*** PROVIDED MATERIAL ***

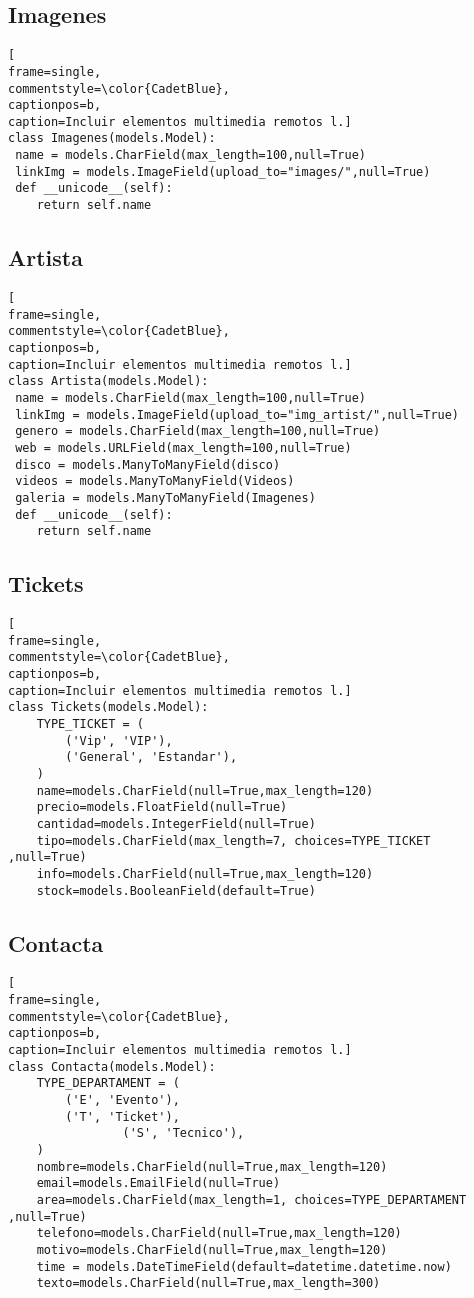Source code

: \subsection{Imagenes}
\begin{lstlisting}[
frame=single,
commentstyle=\color{CadetBlue},
captionpos=b,
caption=Incluir elementos multimedia remotos l.]
class Imagenes(models.Model):
 name = models.CharField(max_length=100,null=True)
 linkImg = models.ImageField(upload_to="images/",null=True)
 def __unicode__(self):
	return self.name
\end{lstlisting}

\subsection{Artista}
\begin{lstlisting}[
frame=single,
commentstyle=\color{CadetBlue},
captionpos=b,
caption=Incluir elementos multimedia remotos l.]
class Artista(models.Model):
 name = models.CharField(max_length=100,null=True)
 linkImg = models.ImageField(upload_to="img_artist/",null=True)
 genero = models.CharField(max_length=100,null=True)
 web = models.URLField(max_length=100,null=True)
 disco = models.ManyToManyField(disco)
 videos = models.ManyToManyField(Videos) 
 galeria = models.ManyToManyField(Imagenes)
 def __unicode__(self):
	return self.name
\end{lstlisting}


\subsection{Tickets}
\begin{lstlisting}[
frame=single,
commentstyle=\color{CadetBlue},
captionpos=b,
caption=Incluir elementos multimedia remotos l.]
class Tickets(models.Model):
	TYPE_TICKET = (
        ('Vip', 'VIP'),
        ('General', 'Estandar'),
    )
	name=models.CharField(null=True,max_length=120)
	precio=models.FloatField(null=True)
	cantidad=models.IntegerField(null=True)
	tipo=models.CharField(max_length=7, choices=TYPE_TICKET ,null=True)
	info=models.CharField(null=True,max_length=120)
	stock=models.BooleanField(default=True)
\end{lstlisting}

\subsection{Contacta}
\begin{lstlisting}[
frame=single,
commentstyle=\color{CadetBlue},
captionpos=b,
caption=Incluir elementos multimedia remotos l.]
class Contacta(models.Model):
	TYPE_DEPARTAMENT = (
        ('E', 'Evento'),
        ('T', 'Ticket'),
				('S', 'Tecnico'),
    )
	nombre=models.CharField(null=True,max_length=120)
	email=models.EmailField(null=True)
	area=models.CharField(max_length=1, choices=TYPE_DEPARTAMENT ,null=True)
	telefono=models.CharField(null=True,max_length=120)
	motivo=models.CharField(null=True,max_length=120)
 	time = models.DateTimeField(default=datetime.datetime.now)
	texto=models.CharField(null=True,max_length=300)
\end{lstlisting}

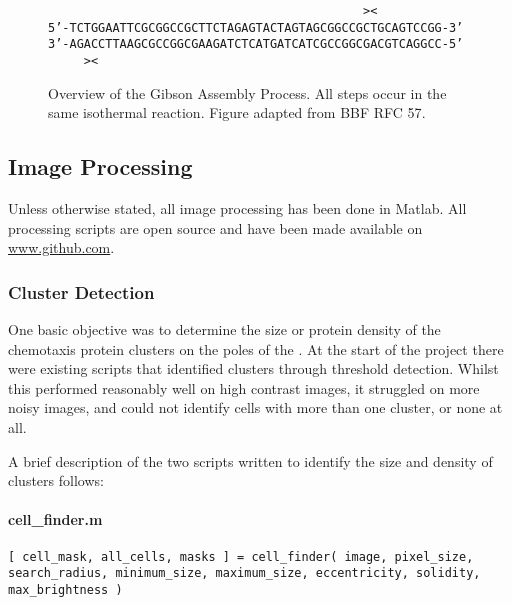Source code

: \documentclass[../main.tex]{subfiles}
\begin{document}
\begin{figure}
{{\texttt{\color{black}\ \ \ \ \ \ \ \ \ \ \ \ \ \ \ \ \ \ \ \ \ \ \ \ \ \ \ \ \ \ \ \ \ \ \ \ \ \ \ \ \ \ \ \ ><}
\\
\texttt{\color{DarkGreen}5'-TCTGGAATTCGCGGCCGCTTCTAGAG\color{DarkSalmon}TACTAGTAGCGGCCGC\color{DarkMagenta}TGCAGTC\color{DarkBlue}CGG-3'}
\\
\texttt{\color{DarkGreen}3'-AGA\color{DarkMagenta}CCTTAAG\color{DarkSalmon}CGCCGGCGAAGATCTC\color{DarkBlue}ATGATCATCGCCGGCGACGTCAGGCC-5'}
\\
\texttt{\color{black}\ \ \ \ \ ><\ \ \ }
}
\label{fig:gibson:5}
}
\caption{Overview of the Gibson Assembly Process. All steps occur in the same isothermal reaction. Figure adapted from BBF RFC 57\cite{rfc57}.}
\label{fig:gibson}
\end{figure}


\subsection{Image Processing}
Unless otherwise stated, all image processing has been done in Matlab. All processing scripts are open source and have been made available on \url{www.github.com}.

\subsubsection{Cluster Detection}
One basic objective was to determine the size or protein density of the chemotaxis protein clusters on the poles of the \ecoli. At the start of the project there were existing scripts that identified clusters through threshold detection. Whilst this performed reasonably well on high contrast images, it struggled on more noisy images, and could not identify cells with more than one cluster, or none at all.

A brief description of the two scripts written to identify the size and density of clusters follows:

\paragraph{cell\_finder.m}


\texttt{[ cell\_mask, all\_cells, masks ] = cell\_finder( image, pixel\_size, search\_radius, minimum\_size, maximum\_size, eccentricity, solidity, max\_brightness ) }
\end{document}
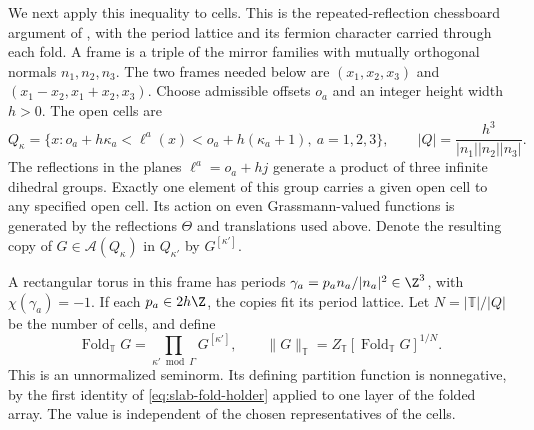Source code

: We next apply this inequality to cells. This is the repeated-reflection
chessboard argument of \cite[Section~4]{FILS1978}, with the period
lattice and its fermion character carried through each fold. A frame is a triple of the
mirror families with mutually orthogonal normals $n_1,n_2,n_3$.
The two frames needed below are $(x_1,x_2,x_3)$ and
$(x_1-x_2,x_1+x_2,x_3)$. Choose admissible offsets $o_a$ and an integer
height width $h>0$. The open cells are
\begin{equation}\label{eq:slab-cells}
 Q_\kappa=\{x:o_a+h\kappa_a<\ell^a(x)
                         <o_a+h(\kappa_a+1),\ a=1,2,3\},
 \qquad |Q|=\frac{h^3}{|n_1||n_2||n_3|}.
\end{equation}
The reflections in the planes $\ell^a=o_a+hj$ generate a product of
three infinite dihedral groups. Exactly one element of this group
carries a given open cell to any specified open cell. Its action on
even Grassmann-valued functions is generated by the reflections
$\Theta$ and translations used above. Denote the resulting copy of
$G\in\mathcal A(Q_\kappa)$ in $Q_{\kappa'}$ by $G^{[\kappa']}$.

A rectangular torus in this frame has periods
$\gamma_a=p_an_a/|n_a|^2\in\Z^3$, with $\chi(\gamma_a)=-1$.
If each $p_a\in2h\Z$, the copies fit its period lattice. Let
$N=|\mathbb T|/|Q|$ be the number of cells, and define
\begin{equation}\label{eq:slab-chessboard-norm}
 \operatorname{Fold}_{\mathbb T}G
          =\prod_{\kappa'\bmod\Gamma}G^{[\kappa']},
 \qquad \|G\|_{\mathbb T}
          =Z_{\mathbb T}[\operatorname{Fold}_{\mathbb T}G]^{1/N}.
\end{equation}
This is an unnormalized seminorm. Its defining partition function is
nonnegative, by the first identity of
\eqref{eq:slab-fold-holder} applied to one layer of the folded array.
The value is independent of the chosen representatives of the cells.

*** End of PROVIDED MATERIAL ***

Filter the entries above and copy only the lines that hold "cite".

\caption{Overview of the Gibson Assembly Process. All steps occur in the same isothermal reaction. Figure adapted from BBF RFC 57\cite{rfc57}.}
chessboard argument of \cite[Section~4]{FILS1978}, with the period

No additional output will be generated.